Non-Disclosure Agreement
Logikiosk LLC
10611 Tamiami Trail North, Naples, FL 34108
(239) 451-3077
info@logikiosk.com
NON-DISCLOSURE AGREEMENT
This Non-Disclosure Agreement (the "Agreement") is entered into as of the date of electronic signature below (the "Effective Date") by and between Logikiosk LLC, a limited liability company with its principal place of business at 10611 Tamiami Trail North, Naples, FL 34108 ("Disclosing Party"), and the undersigned individual or entity ("Receiving Party").
Purpose: The Receiving Party may receive certain confidential information from the Disclosing Party for the purpose of evaluating a potential business relationship between the parties.
1. CONFIDENTIAL INFORMATION
"Confidential Information" means any information disclosed by Disclosing Party to Receiving Party, either directly or indirectly, in writing, orally, or by inspection of tangible objects, which is designated as "Confidential," "Proprietary," or which, under the circumstances surrounding the disclosure, should reasonably be understood to be confidential. Confidential Information includes, without limitation:
- Technical information: Methods, processes, formulae, systems, techniques, inventions, computer programs, and research projects
- Business information: Customer information, pricing data, financial data, marketing strategies, and business plans
- Proprietary software and technological solutions developed by Logikiosk LLC
- Any information marked as "Confidential" or "Proprietary"
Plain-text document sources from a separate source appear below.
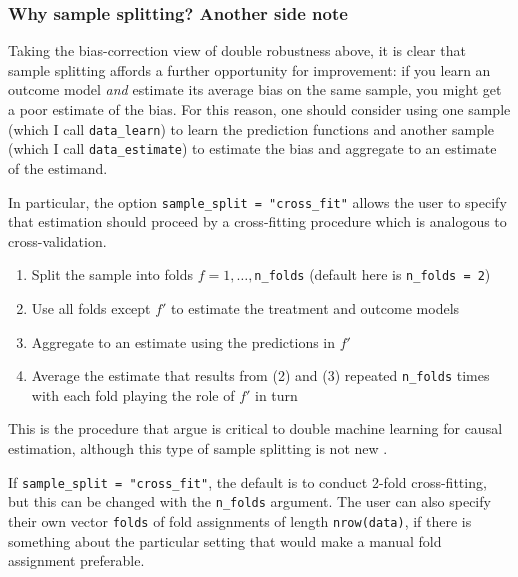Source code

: \documentclass[
]{article}
\providecommand{\tightlist}{%
  \setlength{\itemsep}{0pt}\setlength{\parskip}{0pt}}
\begin{document}
\hypertarget{why-sample-splitting-another-side-note}{%
\subsubsection{Why sample splitting? Another side note}\label{why-sample-splitting-another-side-note}}

Taking the bias-correction view of double robustness above, it is clear that sample splitting affords a further opportunity for improvement: if you learn an outcome model \emph{and} estimate its average bias on the same sample, you might get a poor estimate of the bias. For this reason, one should consider using one sample (which I call \texttt{data\_learn}) to learn the prediction functions and another sample (which I call \texttt{data\_estimate}) to estimate the bias and aggregate to an estimate of the estimand.

In particular, the option \texttt{sample\_split\ =\ "cross\_fit"} allows the user to specify that estimation should proceed by a cross-fitting procedure which is analogous to cross-validation.

\begin{enumerate}
\def\labelenumi{\arabic{enumi}.}
\tightlist
\item
  Split the sample into folds \(f = 1,\dots,\)\texttt{n\_folds} (default here is \texttt{n\_folds\ =\ 2})\\
\item
  Use all folds except \(f'\) to estimate the treatment and outcome models\\
\item
  Aggregate to an estimate using the predictions in \(f'\)\\
\item
  Average the estimate that results from (2) and (3) repeated \texttt{n\_folds} times with each fold playing the role of \(f'\) in turn
\end{enumerate}

This is the procedure that \citet{chernozhukov2018} argue is critical to double machine learning for causal estimation, although this type of sample splitting is not new \citep{bickel1982}.

If \texttt{sample\_split\ =\ "cross\_fit"}, the default is to conduct 2-fold cross-fitting, but this can be changed with the \texttt{n\_folds} argument. The user can also specify their own vector \texttt{folds} of fold assignments of length \texttt{nrow(data)}, if there is something about the particular setting that would make a manual fold assignment preferable.
\end{document}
Confidential Information shall not include information that: (i) is or becomes publicly known through no fault of the Receiving Party; (ii) was rightfully known to Receiving Party prior to disclosure; (iii) is independently developed by Receiving Party without use of Confidential Information; or (iv) is rightfully obtained by Receiving Party from a third party without restriction.
2. OBLIGATIONS
Receiving Party shall hold and maintain the Confidential Information in strict confidence for the sole benefit of the Disclosing Party. Receiving Party shall exercise reasonable care to protect the Confidential Information. Receiving Party shall not use Confidential Information for any purpose other than evaluating the potential business relationship with Disclosing Party.
3. NON-DISCLOSURE
Receiving Party shall not disclose, publish, or disseminate Confidential Information to any third party without Disclosing Party's prior written consent. Receiving Party may disclose Confidential Information only to those employees who need to know such information for the evaluation purpose and who are bound by confidentiality obligations at least as protective as those in this Agreement.
4. TERM
The obligations of confidentiality shall survive the termination of this Agreement and shall continue for a period of three (3) years from the Effective Date, except for trade secrets, which shall be protected for as long as they remain trade secrets.
5. RETURN OF INFORMATION
Upon written request by Disclosing Party, or upon termination of this Agreement, Receiving Party shall promptly return all documents and other tangible materials representing Confidential Information and all copies thereof, or at Disclosing Party's option, certify destruction of the same.
6. GOVERNING LAW
This Agreement shall be governed by and construed in accordance with the laws of the State of Florida, without regard to its conflict of laws principles.
7. NO WARRANTY
ALL CONFIDENTIAL INFORMATION IS PROVIDED "AS IS." DISCLOSING PARTY MAKES NO WARRANTIES, EXPRESS OR IMPLIED, REGARDING THE CONFIDENTIAL INFORMATION.
8. SEVERABILITY
If any provision of this Agreement is found to be unenforceable or invalid, that provision shall be limited or eliminated to the minimum extent necessary so that this Agreement shall otherwise remain in full force and effect and enforceable.
9. ENTIRE AGREEMENT
This Agreement constitutes the entire agreement between the parties concerning the subject matter hereof and supersedes all prior and contemporaneous agreements, communications, and understandings. This Agreement may not be amended except in a writing signed by both parties.
10. NO LICENSE
Nothing in this Agreement is intended to grant any rights to Receiving Party under any patent, copyright, trademark, or other intellectual property right of Disclosing Party.
ELECTRONIC SIGNATURE
By providing your electronic signature below, you acknowledge that you have read, understood, and agree to be bound by all terms and conditions of this Non-Disclosure Agreement.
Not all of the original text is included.